---------- EXERCISE DATA

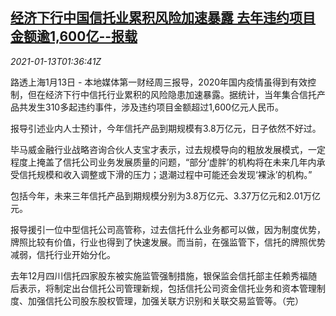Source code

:<!--1610502900000-->
[经济下行中国信托业累积风险加速暴露 去年违约项目金额逾1,600亿--报载](https://cn.reuters.com/article/china-trust-default-risk-0113-idCNKBS29I05S)
------

<div><i>2021-01-13T01:36:41Z</i></div><p>路透上海1月13日 - 本地媒体第一财经周三报导，2020年国内疫情虽得到有效控制，但在经济下行中信托行业累积的风险隐患加速暴露。据统计，当年集合信托产品共发生310多起违约事件，涉及违约项目金额超过1,600亿元人民币。</p><p>报导引述业内人士预计，今年信托产品到期规模有3.8万亿元，日子依然不好过。</p><p>毕马威金融行业战略咨询合伙人支宝才表示，过去规模导向的粗放发展模式，一定程度上掩盖了信托公司业务发展质量的问题，“部分‘虚胖’的机构将在未来几年内承受信托规模和收入调整或下滑的压力；退潮过程中可能还会发现‘裸泳’的机构。”</p><p>包括今年，未来三年信托产品到期规模分别为3.8万亿元、3.37万亿元和2.01万亿元。</p><p>报导援引一位中型信托公司高管称，过去信托什么业务都可以做，因为制度优势，牌照比较有价值，行业也得到了快速发展。而当前，在强监管下，信托的牌照优势减弱，信托行业开始分化。</p><p>去年12月四川信托四家股东被实施监管强制措施，银保监会信托部主任赖秀福随后表示，将制定出台信托公司管理新规，包括信托公司资金信托业务和资本管理制度、加强信托公司股东股权管理，加强关联方识别和关联交易监管等。（完）</p>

--------------------

* **WORK ITEM**
All the records need to be printed again exactly as written, though without their pictures.

* **ANSWER SPACE**
Source code

:<!--1610502900000-->
[经济下行中国信托业累积风险加速暴露 去年违约项目金额逾1,600亿--报载](https://cn.reuters.com/article/china-trust-default-risk-0113-idCNKBS29I05S)
------

<div><i>2021-01-13T01:36:41Z</i></div><p>路透上海1月13日 - 本地媒体第一财经周三报导，2020年国内疫情虽得到有效控制，但在经济下行中信托行业累积的风险隐患加速暴露。据统计，当年集合信托产品共发生310多起违约事件，涉及违约项目金额超过1,600亿元人民币。</p><p>报导引述业内人士预计，今年信托产品到期规模有3.8万亿元，日子依然不好过。</p><p>毕马威金融行业战略咨询合伙人支宝才表示，过去规模导向的粗放发展模式，一定程度上掩盖了信托公司业务发展质量的问题，“部分‘虚胖’的机构将在未来几年内承受信托规模和收入调整或下滑的压力；退潮过程中可能还会发现‘裸泳’的机构。”</p><p>包括今年，未来三年信托产品到期规模分别为3.8万亿元、3.37万亿元和2.01万亿元。</p><p>报导援引一位中型信托公司高管称，过去信托什么业务都可以做，因为制度优势，牌照比较有价值，行业也得到了快速发展。而当前，在强监管下，信托的牌照优势减弱，信托行业开始分化。</p><p>去年12月四川信托四家股东被实施监管强制措施，银保监会信托部主任赖秀福随后表示，将制定出台信托公司管理新规，包括信托公司资金信托业务和资本管理制度、加强信托公司股东股权管理，加强关联方识别和关联交易监管等。（完）</p>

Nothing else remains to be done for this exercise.